The emirate's largest builder by market value is owed a “substantial amount” by local developers, but expects all outstanding bills to be paid by the end-2012, said Ziad Makhzoumi.“There are two sets of payments, payments due from work we have completed now and payments due from work we completed before,” he said on the sidelines of the CEO Middle East Awards in Dubai. “Close to 40 percent [of pre-recession bills] has been paid, and continues to be paid. So we hope that within a year or so, most of the outstanding payments will be up to date.”Arabtec was among dozens of contractors that bore the brunt of Dubai’s property collapse in late-2008. More than half of developments in the city were scrapped or put on hold in the wake of the financial crisis, leaving construction firms scrabbling for cash as project finance dried up.
Billions of dollars of bills went unpaid by companies including state-backed developer Nakheel, which said Aug 24 it was still restructuring AED19bn ($5.17bn) of debt owed to trade creditors.Arabtec, one of the developer’s largest trade creditors, said in May it was owed AED2.5bn in late payments from developments. Nakheel was among the largest defaulters.
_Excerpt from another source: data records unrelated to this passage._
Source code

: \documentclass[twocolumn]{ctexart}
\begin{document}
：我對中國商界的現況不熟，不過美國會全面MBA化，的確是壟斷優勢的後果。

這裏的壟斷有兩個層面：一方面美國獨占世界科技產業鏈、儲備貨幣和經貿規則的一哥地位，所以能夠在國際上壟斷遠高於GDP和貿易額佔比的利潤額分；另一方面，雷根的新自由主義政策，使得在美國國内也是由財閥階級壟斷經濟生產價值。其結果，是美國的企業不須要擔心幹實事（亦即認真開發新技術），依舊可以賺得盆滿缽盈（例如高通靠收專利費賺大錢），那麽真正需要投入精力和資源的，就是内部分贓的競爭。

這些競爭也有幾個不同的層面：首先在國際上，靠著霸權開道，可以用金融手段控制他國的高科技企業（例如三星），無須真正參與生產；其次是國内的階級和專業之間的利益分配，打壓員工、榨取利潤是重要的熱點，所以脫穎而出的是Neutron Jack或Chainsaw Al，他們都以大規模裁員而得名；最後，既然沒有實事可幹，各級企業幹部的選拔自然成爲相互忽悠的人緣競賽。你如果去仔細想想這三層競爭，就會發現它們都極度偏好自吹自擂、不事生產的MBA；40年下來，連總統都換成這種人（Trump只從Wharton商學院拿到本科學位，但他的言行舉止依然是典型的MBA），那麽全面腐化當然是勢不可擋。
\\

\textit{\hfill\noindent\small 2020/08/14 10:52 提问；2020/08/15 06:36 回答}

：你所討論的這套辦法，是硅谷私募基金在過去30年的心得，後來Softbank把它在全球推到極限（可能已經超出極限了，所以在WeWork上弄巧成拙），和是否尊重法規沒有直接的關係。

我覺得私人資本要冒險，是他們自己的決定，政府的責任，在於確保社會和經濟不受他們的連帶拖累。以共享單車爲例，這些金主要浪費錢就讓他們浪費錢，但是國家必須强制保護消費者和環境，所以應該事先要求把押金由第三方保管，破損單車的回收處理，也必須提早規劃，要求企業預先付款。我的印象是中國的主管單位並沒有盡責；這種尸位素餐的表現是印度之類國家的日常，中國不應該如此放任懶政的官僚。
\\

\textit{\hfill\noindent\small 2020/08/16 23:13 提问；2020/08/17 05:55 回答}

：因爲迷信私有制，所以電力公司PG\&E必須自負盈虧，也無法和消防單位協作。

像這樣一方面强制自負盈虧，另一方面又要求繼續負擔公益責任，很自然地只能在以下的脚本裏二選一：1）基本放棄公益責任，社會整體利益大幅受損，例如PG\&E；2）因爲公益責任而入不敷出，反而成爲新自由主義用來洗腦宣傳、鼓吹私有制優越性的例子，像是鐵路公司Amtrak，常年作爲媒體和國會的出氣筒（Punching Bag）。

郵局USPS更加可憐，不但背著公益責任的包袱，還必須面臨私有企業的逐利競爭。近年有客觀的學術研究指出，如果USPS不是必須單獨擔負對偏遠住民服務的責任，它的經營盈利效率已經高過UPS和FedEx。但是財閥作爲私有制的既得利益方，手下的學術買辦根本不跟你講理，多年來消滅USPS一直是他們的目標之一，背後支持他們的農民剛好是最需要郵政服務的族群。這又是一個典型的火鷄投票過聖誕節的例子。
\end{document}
The developer of Dubai’s palm-shaped islands said Aug 24 it would issue the first tranche of an AED4.8bn ($1.31bn) Islamic bond to trade creditors in part-payment for outstanding bills.
“Nakheel have been prompt and on time, and all the other developers on new projects are also paying on time. [The amount we are owed] is substantially less than it was three years ago,” Makhzoumi said.
Arabtec intends to retain the sukuk, in contrast to tens of holders who flooded the market this week in a bid to sell the Islamic bond.“Now is not the right time to consider [selling],” Makhzoumi said. “We don’t need to sell them. They are giving us a 10 percent coupon and no other bond is giving that, and we are borrowing substantially less than that. So financially speaking it makes sense to keep them.
“We are hopeful when the market moves we will reconsider. We don’t have a formal price for them yet because there are quoted prices which vary between 80 percent and 90 percent.”Arabtec saw its profits fall by 74 percent in the second quarter as general and administrative expenses soared. The Dubai firm said made a net profit of AED28.9m ($7.9m) for the three months ending June 30, down from AED11.1m in the year-earlier period, as expenses nearly doubled to AED94.1m.
The company currently has a backlog of projects worth around AED15bn ($4.08bn) in all of its markets by the end of the year, but it is increasingly looking to expand overseas to diversify away from Dubai's once-booming property sector, which has been blighted by oversupply and a lack of demand, with developers slowing or cancelling projects.
Arabtec said in June it would expand its Saudi workforce to 25,000 as it hopes to make the Gulf state its largest market. The company is also bidding for work in Qatar, as the tiny Gulf country prepares infrastructure for the soccer World Cup in 2022.